§ **Try it**: Identify, in the records below, every line where the string "yarn" appears, and copy each such line.

§ **Supplied material**:
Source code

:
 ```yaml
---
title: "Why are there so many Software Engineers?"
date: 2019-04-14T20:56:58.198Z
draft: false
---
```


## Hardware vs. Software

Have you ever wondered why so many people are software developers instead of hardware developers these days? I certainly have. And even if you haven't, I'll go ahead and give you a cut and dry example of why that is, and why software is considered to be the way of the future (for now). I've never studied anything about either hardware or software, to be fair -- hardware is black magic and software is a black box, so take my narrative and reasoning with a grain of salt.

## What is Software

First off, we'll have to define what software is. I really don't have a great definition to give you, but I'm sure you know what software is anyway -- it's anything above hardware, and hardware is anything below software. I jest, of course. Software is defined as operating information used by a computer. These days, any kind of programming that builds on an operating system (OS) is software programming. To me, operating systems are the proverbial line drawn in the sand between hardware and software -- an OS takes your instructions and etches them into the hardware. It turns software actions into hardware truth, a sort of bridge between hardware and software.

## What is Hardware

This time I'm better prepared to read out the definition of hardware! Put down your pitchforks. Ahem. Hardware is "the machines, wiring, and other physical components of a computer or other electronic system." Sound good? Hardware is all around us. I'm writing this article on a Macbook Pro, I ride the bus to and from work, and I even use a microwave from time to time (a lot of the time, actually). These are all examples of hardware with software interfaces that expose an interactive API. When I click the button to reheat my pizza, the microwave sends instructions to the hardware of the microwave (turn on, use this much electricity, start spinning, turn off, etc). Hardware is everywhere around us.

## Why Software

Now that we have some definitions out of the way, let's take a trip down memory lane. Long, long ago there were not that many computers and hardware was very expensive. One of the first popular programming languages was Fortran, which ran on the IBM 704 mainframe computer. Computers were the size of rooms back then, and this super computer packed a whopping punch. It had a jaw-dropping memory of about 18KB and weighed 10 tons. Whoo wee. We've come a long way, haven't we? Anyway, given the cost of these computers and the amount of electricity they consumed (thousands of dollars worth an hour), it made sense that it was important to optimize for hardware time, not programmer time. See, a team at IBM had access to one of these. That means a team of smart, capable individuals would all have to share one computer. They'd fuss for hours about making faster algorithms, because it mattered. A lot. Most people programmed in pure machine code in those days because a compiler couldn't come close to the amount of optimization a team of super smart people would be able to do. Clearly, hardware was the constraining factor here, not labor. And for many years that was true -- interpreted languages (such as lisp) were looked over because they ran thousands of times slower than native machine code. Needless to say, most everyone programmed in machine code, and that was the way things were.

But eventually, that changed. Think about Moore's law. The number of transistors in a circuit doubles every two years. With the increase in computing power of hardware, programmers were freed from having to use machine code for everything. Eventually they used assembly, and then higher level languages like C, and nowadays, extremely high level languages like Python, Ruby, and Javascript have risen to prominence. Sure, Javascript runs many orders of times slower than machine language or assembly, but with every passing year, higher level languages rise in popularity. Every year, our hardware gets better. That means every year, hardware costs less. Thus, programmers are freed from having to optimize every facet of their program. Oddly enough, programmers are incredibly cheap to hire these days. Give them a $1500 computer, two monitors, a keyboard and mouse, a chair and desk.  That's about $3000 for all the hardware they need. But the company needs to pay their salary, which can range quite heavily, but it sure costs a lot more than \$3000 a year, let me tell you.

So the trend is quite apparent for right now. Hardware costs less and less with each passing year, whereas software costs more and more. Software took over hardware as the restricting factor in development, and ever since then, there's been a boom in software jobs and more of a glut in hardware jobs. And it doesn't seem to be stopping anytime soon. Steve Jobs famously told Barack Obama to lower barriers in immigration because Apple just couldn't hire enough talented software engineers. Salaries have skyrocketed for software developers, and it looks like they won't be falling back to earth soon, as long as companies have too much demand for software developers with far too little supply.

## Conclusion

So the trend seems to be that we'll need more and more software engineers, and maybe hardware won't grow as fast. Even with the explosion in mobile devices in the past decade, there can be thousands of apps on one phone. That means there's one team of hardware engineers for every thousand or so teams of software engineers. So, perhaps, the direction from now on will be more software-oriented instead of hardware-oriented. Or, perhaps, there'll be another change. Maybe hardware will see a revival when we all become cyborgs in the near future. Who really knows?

--

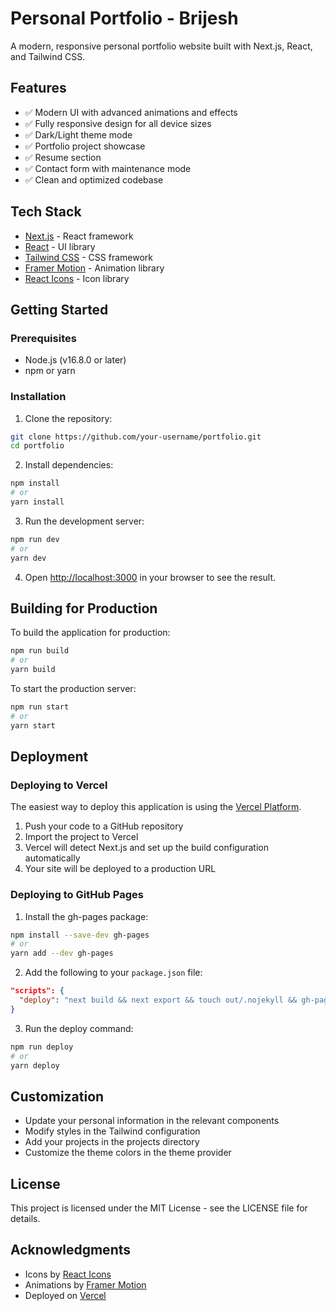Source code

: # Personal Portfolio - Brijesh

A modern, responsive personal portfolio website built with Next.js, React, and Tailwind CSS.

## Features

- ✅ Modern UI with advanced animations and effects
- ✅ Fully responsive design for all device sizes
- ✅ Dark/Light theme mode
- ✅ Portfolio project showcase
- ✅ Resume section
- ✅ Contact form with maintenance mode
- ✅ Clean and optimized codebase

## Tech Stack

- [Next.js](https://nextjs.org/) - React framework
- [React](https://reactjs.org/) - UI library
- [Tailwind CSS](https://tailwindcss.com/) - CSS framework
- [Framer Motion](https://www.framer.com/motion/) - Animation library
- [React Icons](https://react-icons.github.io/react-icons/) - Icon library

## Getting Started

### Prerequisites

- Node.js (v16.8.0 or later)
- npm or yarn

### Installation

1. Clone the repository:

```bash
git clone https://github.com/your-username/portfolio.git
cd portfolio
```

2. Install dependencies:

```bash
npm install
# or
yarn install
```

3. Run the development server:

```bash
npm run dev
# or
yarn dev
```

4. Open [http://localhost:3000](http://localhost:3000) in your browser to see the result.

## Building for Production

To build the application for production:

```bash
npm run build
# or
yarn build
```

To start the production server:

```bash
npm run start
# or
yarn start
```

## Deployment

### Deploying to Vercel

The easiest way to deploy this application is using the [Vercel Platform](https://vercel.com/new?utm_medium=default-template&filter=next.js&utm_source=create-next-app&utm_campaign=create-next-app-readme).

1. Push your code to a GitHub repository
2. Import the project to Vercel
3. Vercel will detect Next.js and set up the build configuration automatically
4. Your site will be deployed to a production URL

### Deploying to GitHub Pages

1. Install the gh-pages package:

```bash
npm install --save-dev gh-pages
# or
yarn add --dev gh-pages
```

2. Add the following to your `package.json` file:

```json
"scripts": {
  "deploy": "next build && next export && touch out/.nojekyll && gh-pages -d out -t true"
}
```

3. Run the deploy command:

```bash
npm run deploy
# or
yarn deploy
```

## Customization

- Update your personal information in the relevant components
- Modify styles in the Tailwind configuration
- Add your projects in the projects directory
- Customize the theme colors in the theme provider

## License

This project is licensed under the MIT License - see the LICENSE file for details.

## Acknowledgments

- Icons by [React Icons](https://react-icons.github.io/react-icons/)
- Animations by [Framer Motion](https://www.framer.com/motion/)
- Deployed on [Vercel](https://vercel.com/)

...

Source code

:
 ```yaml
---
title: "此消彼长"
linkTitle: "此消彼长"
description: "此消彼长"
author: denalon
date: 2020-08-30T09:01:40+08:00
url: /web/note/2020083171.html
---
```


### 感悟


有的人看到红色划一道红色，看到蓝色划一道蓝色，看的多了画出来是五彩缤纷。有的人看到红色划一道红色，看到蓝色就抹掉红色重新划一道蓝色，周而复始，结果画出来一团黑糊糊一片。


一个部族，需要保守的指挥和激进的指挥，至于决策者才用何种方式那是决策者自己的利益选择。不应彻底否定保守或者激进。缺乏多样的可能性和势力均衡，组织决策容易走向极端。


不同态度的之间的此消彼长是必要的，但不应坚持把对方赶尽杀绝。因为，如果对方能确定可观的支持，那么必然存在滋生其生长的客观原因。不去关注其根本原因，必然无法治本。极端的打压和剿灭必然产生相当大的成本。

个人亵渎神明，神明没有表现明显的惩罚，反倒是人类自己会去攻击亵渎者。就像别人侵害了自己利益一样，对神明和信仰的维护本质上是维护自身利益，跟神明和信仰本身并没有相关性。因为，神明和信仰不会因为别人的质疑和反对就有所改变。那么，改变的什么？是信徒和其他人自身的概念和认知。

§ **Exercise response**:
- npm or yarn
yarn install
yarn dev
yarn build
yarn start
yarn add --dev gh-pages
yarn deploy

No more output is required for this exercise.